Honestly, when she talks this way about my magical abilities, it makes me want to cry. It’s hard enough keeping that stuff a secret from regular people. But when my own mother talks shit about it just because it didn’t work out between her and my father, it makes me feel like I have something to be ashamed of. She’s always talked that way.
“Are you resisting those, um, impulses?” She says it like I have an irresistible need to kill people.
“Yes, mother.” I roll my eyes for what feels like the millionth time.
It’s not really true though. I don’t do magic often, but I still do practice it from time to time. The hard part is ignoring all my mother’s lectures telling me I should resist my natural ability because it’s “freakish.” But I’ve gotten a little better at that over the years.
“That’s good, sweetie.” She sounds so pleased, it only makes me feel worse. I talk back about a lot of things. But if I tell my mother I still practice magic sometimes, she’s just going to hassle me even more. “Just keep me posted. Let me know if you start seeing anyone.

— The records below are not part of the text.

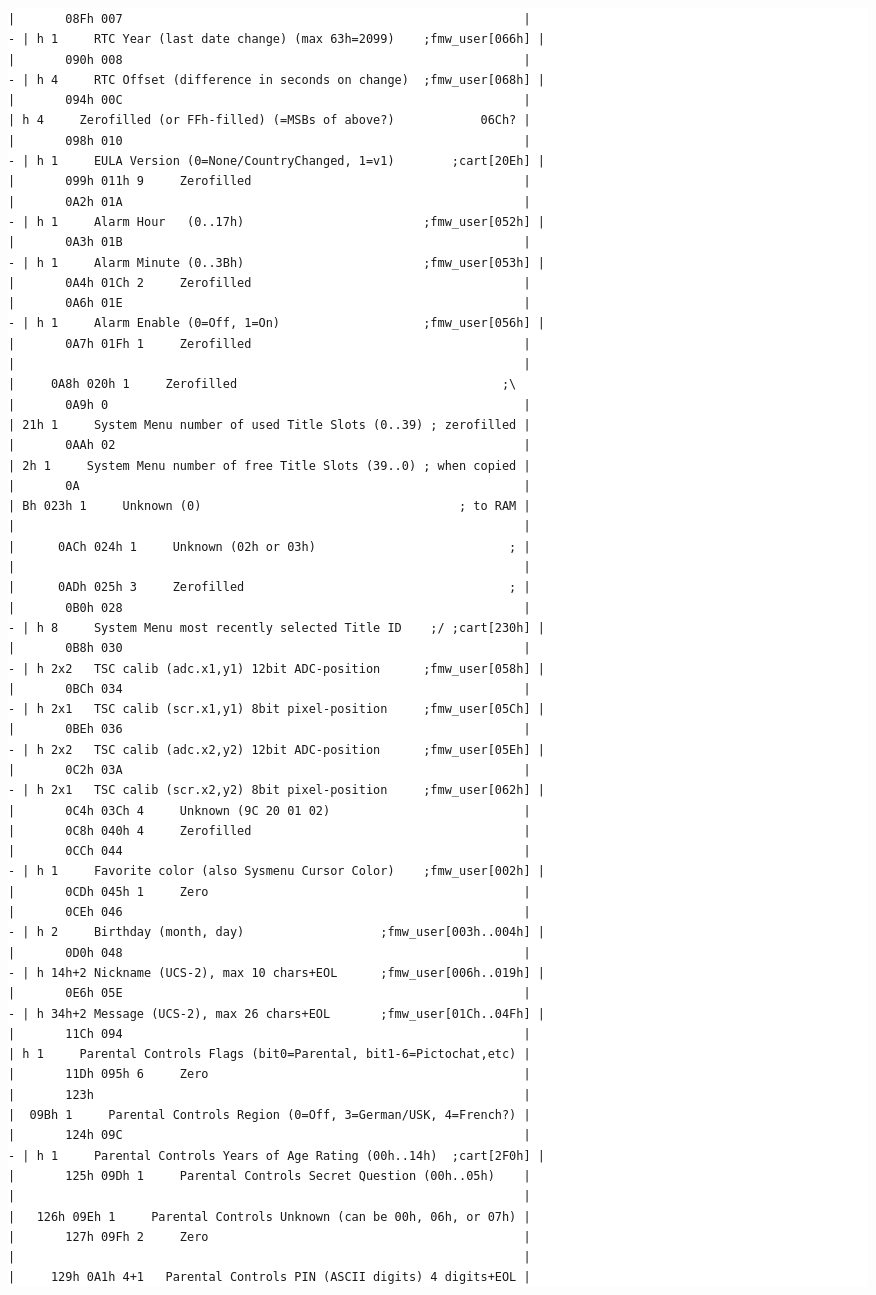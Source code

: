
 ```
|       08Fh 007                                                        |
- | h 1     RTC Year (last date change) (max 63h=2099)    ;fmw_user[066h] |
|       090h 008                                                        |
- | h 4     RTC Offset (difference in seconds on change)  ;fmw_user[068h] |
|       094h 00C                                                        |
| h 4     Zerofilled (or FFh-filled) (=MSBs of above?)            06Ch? |
|       098h 010                                                        |
- | h 1     EULA Version (0=None/CountryChanged, 1=v1)        ;cart[20Eh] |
|       099h 011h 9     Zerofilled                                      |
|       0A2h 01A                                                        |
- | h 1     Alarm Hour   (0..17h)                         ;fmw_user[052h] |
|       0A3h 01B                                                        |
- | h 1     Alarm Minute (0..3Bh)                         ;fmw_user[053h] |
|       0A4h 01Ch 2     Zerofilled                                      |
|       0A6h 01E                                                        |
- | h 1     Alarm Enable (0=Off, 1=On)                    ;fmw_user[056h] |
|       0A7h 01Fh 1     Zerofilled                                      |
|                                                                       |
|     0A8h 020h 1     Zerofilled                                     ;\ 
|       0A9h 0                                                          |
| 21h 1     System Menu number of used Title Slots (0..39) ; zerofilled |
|       0AAh 02                                                         |
| 2h 1     System Menu number of free Title Slots (39..0) ; when copied |
|       0A                                                              |
| Bh 023h 1     Unknown (0)                                    ; to RAM |
|                                                                       |
|      0ACh 024h 1     Unknown (02h or 03h)                           ; |
|                                                                       |
|      0ADh 025h 3     Zerofilled                                     ; |
|       0B0h 028                                                        |
- | h 8     System Menu most recently selected Title ID    ;/ ;cart[230h] |
|       0B8h 030                                                        |
- | h 2x2   TSC calib (adc.x1,y1) 12bit ADC-position      ;fmw_user[058h] |
|       0BCh 034                                                        |
- | h 2x1   TSC calib (scr.x1,y1) 8bit pixel-position     ;fmw_user[05Ch] |
|       0BEh 036                                                        |
- | h 2x2   TSC calib (adc.x2,y2) 12bit ADC-position      ;fmw_user[05Eh] |
|       0C2h 03A                                                        |
- | h 2x1   TSC calib (scr.x2,y2) 8bit pixel-position     ;fmw_user[062h] |
|       0C4h 03Ch 4     Unknown (9C 20 01 02)                           |
|       0C8h 040h 4     Zerofilled                                      |
|       0CCh 044                                                        |
- | h 1     Favorite color (also Sysmenu Cursor Color)    ;fmw_user[002h] |
|       0CDh 045h 1     Zero                                            |
|       0CEh 046                                                        |
- | h 2     Birthday (month, day)                   ;fmw_user[003h..004h] |
|       0D0h 048                                                        |
- | h 14h+2 Nickname (UCS-2), max 10 chars+EOL      ;fmw_user[006h..019h] |
|       0E6h 05E                                                        |
- | h 34h+2 Message (UCS-2), max 26 chars+EOL       ;fmw_user[01Ch..04Fh] |
|       11Ch 094                                                        |
| h 1     Parental Controls Flags (bit0=Parental, bit1-6=Pictochat,etc) |
|       11Dh 095h 6     Zero                                            |
|       123h                                                            |
|  09Bh 1     Parental Controls Region (0=Off, 3=German/USK, 4=French?) |
|       124h 09C                                                        |
- | h 1     Parental Controls Years of Age Rating (00h..14h)  ;cart[2F0h] |
|       125h 09Dh 1     Parental Controls Secret Question (00h..05h)    |
|                                                                       |
|   126h 09Eh 1     Parental Controls Unknown (can be 00h, 06h, or 07h) |
|       127h 09Fh 2     Zero                                            |
|                                                                       |
|     129h 0A1h 4+1   Parental Controls PIN (ASCII digits) 4 digits+EOL |
```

Especiall
y if you find somebody you think you can take to the wedding.” She laughs then, long and loud. “My God! You think I put pressure on you? Everyone asks me about your love life!”
Well, that only makes me feel much worse.
She finally lets me go and I sulk, hunched in my seat at my desk, devouring my salad so I won’t be hungry later. I need to copy that deposition, but screw that. I worked through lunch. The deposition can wait. I just need to eat.
When I see Ted coming, I sit up a little straight in my chair. I check myself in the mirror. I just got a haircut the other day, and my dark red hair is falling in pretty waves, long and shiny. I check my teeth for any stray salad bits. I look nice. Or at least, I think I do. My green eyes are popping with the eyeliner I tried for the first time today.
I don’t have a crush on Ted exactly. It’s more like...he’s good-looking and not obviously objectionable, and I haven’t been getting out enough. I figure if there’s something there, it would be worth pursuing.
He stops near my desk, and I smile in his direction. “Hey, Ted. How’s your day going?”
“Alright…” He’s looking at this phone, completely ignoring me. Alright, he’s kind of just generically good-looking with one of those old fashioned businessman haircuts. I think he was possibly born wearing a golf shirt. But it’s something. I don’t know much about him except that he likes golf. Which also means I don’t know what there is to dislike. Sometimes that’s the best thing you can know about a person. “Did you make those copies of the Littleton deposition yet?”